Segment Start: Data in this exercise
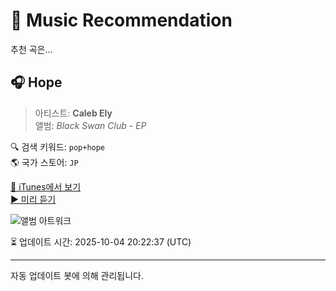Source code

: 
# 🎵 Music Recommendation

추천 곡은...

## 🎧 Hope  
> 아티스트: **Caleb Ely**  
> 앨범: _Black Swan Club - EP_  

🔍 검색 키워드: `pop+hope`  
🌎 국가 스토어: `JP`

[🔗 iTunes에서 보기](https://music.apple.com/jp/album/hope/1832831182?i=1832831188&uo=4)  
[▶️ 미리 듣기](https://audio-ssl.itunes.apple.com/itunes-assets/AudioPreview221/v4/0f/f9/f2/0ff9f279-7bc6-feb4-1f22-4461e045d1be/mzaf_6927887657680157791.plus.aac.p.m4a)

![앨범 아트워크](https://is1-ssl.mzstatic.com/image/thumb/Music211/v4/f9/89/a0/f989a005-fc81-bf7d-5ce8-41a014f20b92/199502213527_cover.jpg/100x100bb.jpg)

⏳ 업데이트 시간: 2025-10-04 20:22:37 (UTC)

---
자동 업데이트 봇에 의해 관리됩니다.
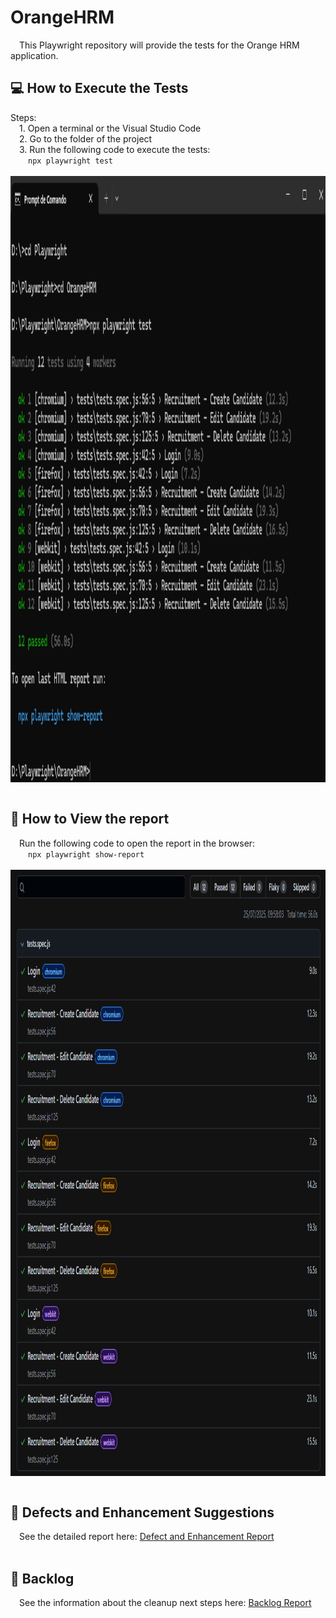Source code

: # OrangeHRM
  &emsp;This Playwright repository will provide the tests for the Orange HRM application.

## :computer: How to Execute the Tests
  Steps:\
&emsp;1. Open a terminal or the Visual Studio Code\
&emsp;2. Go to the folder of the project\
&emsp;3. Run the following code to execute the tests:\
&emsp;&emsp;`npx playwright test` 
<br/>
<br/>
<img align="right" width="970" height="970" src="/images/test_execution.png">
<br clear="right"/>
</br>

## :page_facing_up: How to View the report
&emsp;Run the following code to open the report in the browser:\
&emsp;&emsp;`npx playwright show-report`
<br/>
<br/>
<img align="right" width="970" height="970" src="/images/report.png">
<br clear="right"/>
</br>

## :pencil: Defects and Enhancement Suggestions
&emsp;See the detailed report here: [Defect and Enhancement Report](/defect.md)
</br>
</br>

## :file_folder: Backlog
&emsp;See the information about the cleanup next steps here: [Backlog Report](/backlog.md)
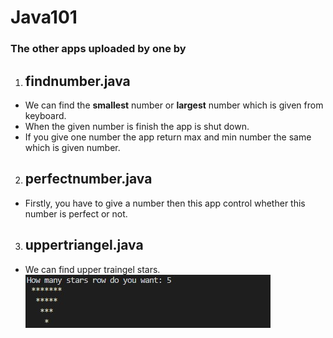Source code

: # Java101

### The other apps uploaded by one by

1. ## findnumber.java
- We can find the **smallest** number or **largest** number which is given from keyboard.
- When the given number is finish the app is shut down.
- If you give one number the app return max and min number the same which is given number.

2. ## perfectnumber.java
- Firstly, you have to give a number then this app control whether this number is perfect or not.

3. ## uppertriangel.java
- We can find upper traingel stars. 
![İmage from app](image/uppertriangelstar.jpg)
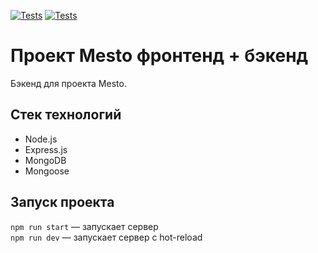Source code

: [![Tests](https://github.com/VeraChernushina/express-mesto-gha/actions/workflows/tests-13-sprint.yml/badge.svg)](https://github.com/VeraChernushina/express-mesto-gha/actions/workflows/tests-13-sprint.yml) [![Tests](https://github.com/VeraChernushina/express-mesto-gha/actions/workflows/tests-14-sprint.yml/badge.svg)](https://github.com/VeraChernushina/express-mesto-gha/actions/workflows/tests-14-sprint.yml)
# Проект Mesto фронтенд + бэкенд
Бэкенд для проекта Mesto.

## Стек технологий
* Node.js
* Express.js
* MongoDB
* Mongoose


## Запуск проекта

`npm run start` — запускает сервер   
`npm run dev` — запускает сервер с hot-reload

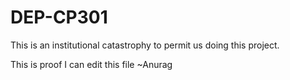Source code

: # DEP-CP301
This is an institutional catastrophy to permit us doing this project.

This is proof I can edit this file ~Anurag
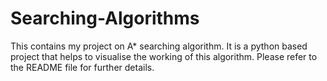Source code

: # Searching-Algorithms
This contains my project on A* searching algorithm. It is a python based project that helps to visualise the working of this algorithm. Please refer to the README file for further details.
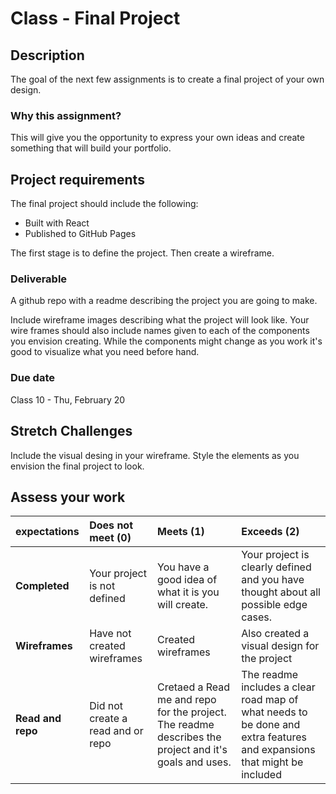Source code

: # Class - Final Project

## Description 

The goal of the next few assignments is to create a final project of your own design. 

### Why this assignment?

This will give you the opportunity to express your own ideas and create something that will build your portfolio. 

## Project requirements

The final project should include the following: 

- Built with React
- Published to GitHub Pages

The first stage is to define the project. Then create a wireframe.

### Deliverable

A github repo with a readme describing the project you are going to make.

Include wireframe images describing what the project will look like. Your wire frames should also include names given to each of the components you envision creating. While the components might change as you work it's good to visualize what you need before hand.

### Due date

Class 10 - Thu, February 20

## Stretch Challenges 

Include the visual desing in your wireframe. Style the elements as you envision the final project to look. 

## Assess your work

| expectations | Does not meet (0) | Meets (1) | Exceeds (2) |
|:--------------|:---------------------------|:-------------------------|:---------------------|
| **Completed** | Your project is not defined | You have a good idea of what it is you will create. | Your project is clearly defined and you have thought about all possible edge cases. |
| **Wireframes** | Have not created wireframes | Created wireframes | Also created a visual design for the project |
| **Read and repo** | Did not create a read and or repo | Cretaed a Read me and repo for the project. The readme describes the project and it's goals and uses. | The readme includes a clear road map of what needs to be done and extra features and expansions that might be included |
Segment End: Data in this exercise
*Aim of the exercise:*
Take the stretch of lines above from the one containing "Include the visual" through the one containing "edge cases. |" and repeat it exactly, adding no other line.

*Result for this exercise:*
Include the visual desing in your wireframe. Style the elements as you envision the final project to look. 

## Assess your work

| expectations | Does not meet (0) | Meets (1) | Exceeds (2) |
|:--------------|:---------------------------|:-------------------------|:---------------------|
| **Completed** | Your project is not defined | You have a good idea of what it is you will create. | Your project is clearly defined and you have thought about all possible edge cases. |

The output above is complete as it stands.